Note that no provision is made for off-balance-sheet assets such as unrealized appreciation/depreciation of investments, market value of real estate, or contingent liabilities that might affect book value. This could be material for some companies with large underfunded pension plans.


L-3 Communications Holdings ( LLL), a military-equipment company, has been rated a buy since August 2005. It recently reported that its second-quarter earnings nearly tripled over the same period last year. Higher defense spending worldwide, together with the company's recent acquisitions and a healthy backlog order book, encouraged management to raise guidance for fiscal 2007.

L-3 Communications is expected to benefit from increased defense spending, as it is ranked among the top 10 biggest federal contractors. Also, higher security measures adopted by airports throughout the world will create new demand for L-3's baggage-screening systems and surveillance programs. However, the company's revenue could be affected by the loss of key contracts in any of its business segments. Also, L-3's dependence on government spending and its strategy of growth through acquisitions could negatively affect results.


Hess ( HES), which is involved in every aspect of crude oil and natural gas from exploration to distribution, has earned a buy rating since August 2005. The company has shown steady top-line growth, with revenue climbing 8.3% to $7.27 billion year over year in the most recent quarter, primarily because of increased production volumes and crude oil prices.

U.S natural gas consumption is expected to grow 2.9%, while demand for crude oil is expected to grow at an average rate of 1.5% annually, largely because of the rising number of automobiles. The U.S. imports more than 60% of its energy requirements from other countries, and this could result in an increase in the transportation of crude oil and natural gas.

This trend should benefit Hess, as it is in the business of exploration, production and transportation of natural gas and crude oil. Any unexpected sharp downturn in oil and gas prices may hurt earnings, however. Exploration disruptions also could harm results.


Aerospace and defense contractor Northrop Grumman ( NOC) has carried a buy rating since August 2005. Northrop has seen revenue and net income increase, and the federal government's fiscal 2008 budget request continues to favor spending on defense and homeland security. The company's growth will also be driven by its acquisition of the high-tech defense manufacturer Essex, which was completed on Jan. 26.

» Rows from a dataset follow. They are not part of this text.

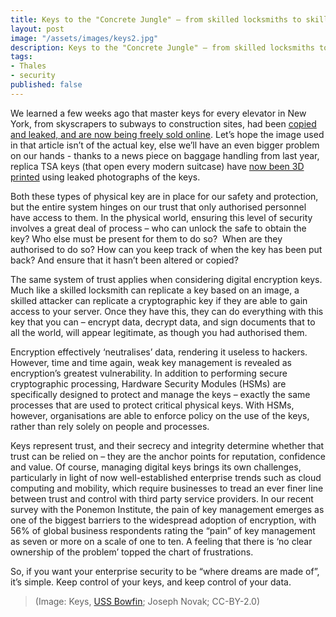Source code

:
 ```yaml
---
title: Keys to the "Concrete Jungle" – from skilled locksmiths to skilled cryptographers
layout: post
image: "/assets/images/keys2.jpg"
description: Keys to the "Concrete Jungle" – from skilled locksmiths to skilled cryptographers
tags:
- Thales
- security
published: false
---
```


We learned a few weeks ago that master keys for every elevator in New York, from skyscrapers to subways to construction sites, had been [copied and leaked, and are now being freely sold online](http://nypost.com/2015/09/20/the-8-key-that-can-open-new-york-city-to-terrorists/). Let’s hope the image used in that article isn’t of the actual key, else we’ll have an even bigger problem on our hands - thanks to a news piece on baggage handling from last year, replica TSA keys (that open every modern suitcase) have [now been 3D printed](http://arstechnica.com/security/2015/09/video-3d-printed-tsa-travel-sentry-keys-really-do-open-tsa-locks/) using leaked photographs of the keys.

Both these types of physical key are in place for our safety and protection, but the entire system hinges on our trust that only authorised personnel have access to them. In the physical world, ensuring this level of security involves a great deal of process – who can unlock the safe to obtain the key? Who else must be present for them to do so?  When are they authorised to do so? How can you keep track of when the key has been put back? And ensure that it hasn’t been altered or copied?

The same system of trust applies when considering digital encryption keys. Much like a skilled locksmith can replicate a key based on an image, a skilled attacker can replicate a cryptographic key if they are able to gain access to your server. Once they have this, they can do everything with this key that you can – encrypt data, decrypt data, and sign documents that to all the world, will appear legitimate, as though you had authorised them.

Encryption effectively ‘neutralises’ data, rendering it useless to hackers. However, time and time again, weak key management is revealed as encryption’s greatest vulnerability. In addition to performing secure cryptographic processing, Hardware Security Modules (HSMs) are specifically designed to protect and manage the keys – exactly the same processes that are used to protect critical physical keys. With HSMs, however, organisations are able to enforce policy on the use of the keys, rather than rely solely on people and processes.

Keys represent trust, and their secrecy and integrity determine whether that trust can be relied on – they are the anchor points for reputation, confidence and value. Of course, managing digital keys brings its own challenges, particularly in light of now well-established enterprise trends such as cloud computing and mobility, which require businesses to tread an ever finer line between trust and control with third party service providers. In our recent survey with the Ponemon Institute, the pain of key management emerges as one of the biggest barriers to the widespread adoption of encryption, with 56% of global business respondents rating the “pain” of key management as seven or more on a scale of one to ten. A feeling that there is ‘no clear ownership of the problem’ topped the chart of frustrations.

So, if you want your enterprise security to be “where dreams are made of”, it’s simple. Keep control of your keys, and keep control of your data.

> (Image: Keys, [USS Bowfin](https://flic.kr/p/9ticGr); Joseph Novak; CC-BY-2.0)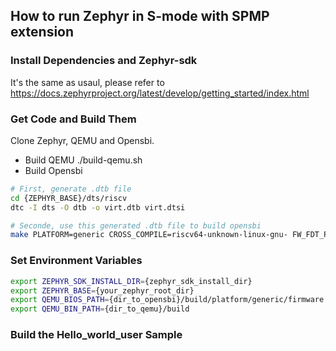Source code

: ## How to run Zephyr in S-mode with SPMP extension

### Install Dependencies and Zephyr-sdk
It's the same as usaul, please refer to https://docs.zephyrproject.org/latest/develop/getting_started/index.html

### Get Code and Build Them
Clone Zephyr, QEMU and Opensbi. 
- Build QEMU 
./build-qemu.sh
- Build Opensbi
``` BASH
# First, generate .dtb file
cd {ZEPHYR_BASE}/dts/riscv
dtc -I dts -O dtb -o virt.dtb virt.dtsi

# Seconde, use this generated .dtb file to build opensbi
make PLATFORM=generic CROSS_COMPILE=riscv64-unknown-linux-gnu- FW_FDT_PATH={ZEPHYR_BASE}/dts/riscv/virt.dtb FW_JUMP=y DEBUG=1
```
### Set Environment Variables
``` bash
export ZEPHYR_SDK_INSTALL_DIR={zephyr_sdk_install_dir}
export ZEPHYR_BASE={your_zephyr_root_dir}
export QEMU_BIOS_PATH={dir_to_opensbi}/build/platform/generic/firmware
export QEMU_BIN_PATH={dir_to_qemu}/build
```
### Build the Hello_world_user Sample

During the second quarter Northrop Grumman had several new contract wins, including a $2.40 billion contract from the U.S. Navy, and its order backlog as of June 30 stood at $60.40 billion. Additionally, NOC expects its record contract acquisitions of $38.80 billion that were completed in fiscal 2006 to significantly contribute to its top-line growth in fiscal 2007. Northrop Grumman's business is highly cyclical and dependent on government spending. A reduction in national security spending could cause a risk to its buy rating.


Diversified industrial manufacturer Eaton ( ETN) has been rated buy since August 2005. The company said second-quarter revenue increased 3.9% to $3.25 billion, boosted by acquisitions and exchange rates as well as favorable conditions in the electrical and fluid power segments. Return on equity increased 57 basis points to 20.8% from 20.2%. Cash and cash equivalents also increased to $494 million, from $479 million.

During the quarter, Eaton made a series of acquisitions in a bid to extend its product offerings. Management expects slightly stronger growth in the electrical markets, despite weaker than anticipated conditions in the North American hydraulics markets. Eaton serves the end-markets, and any volatility in that area may affect its top and bottom lines. Also, the company faces risks from declining net income, operating margin and return on assets as well as higher debt levels and lower liquidity.


Total S.A. ( TOT), an integrated oil and gas company, has been rated buy since September 2005. The company's revenue growth outpaces that of the industry average, driving higher earnings. Total has demonstrated a pattern of positive EPS growth over the past year, a trend that should continue.

In August, Total said second-quarter net income fell 1% to $4.66 billion, while revenue fell 4% to $53.41 billion. Even though it has already enjoyed a nice gain the past year, Total's stock should continue to move higher. The company has demonstrated a pattern of positive earnings per share growth over the past year, and this trend is expected to continue. These strengths outweigh the company's low profit margins.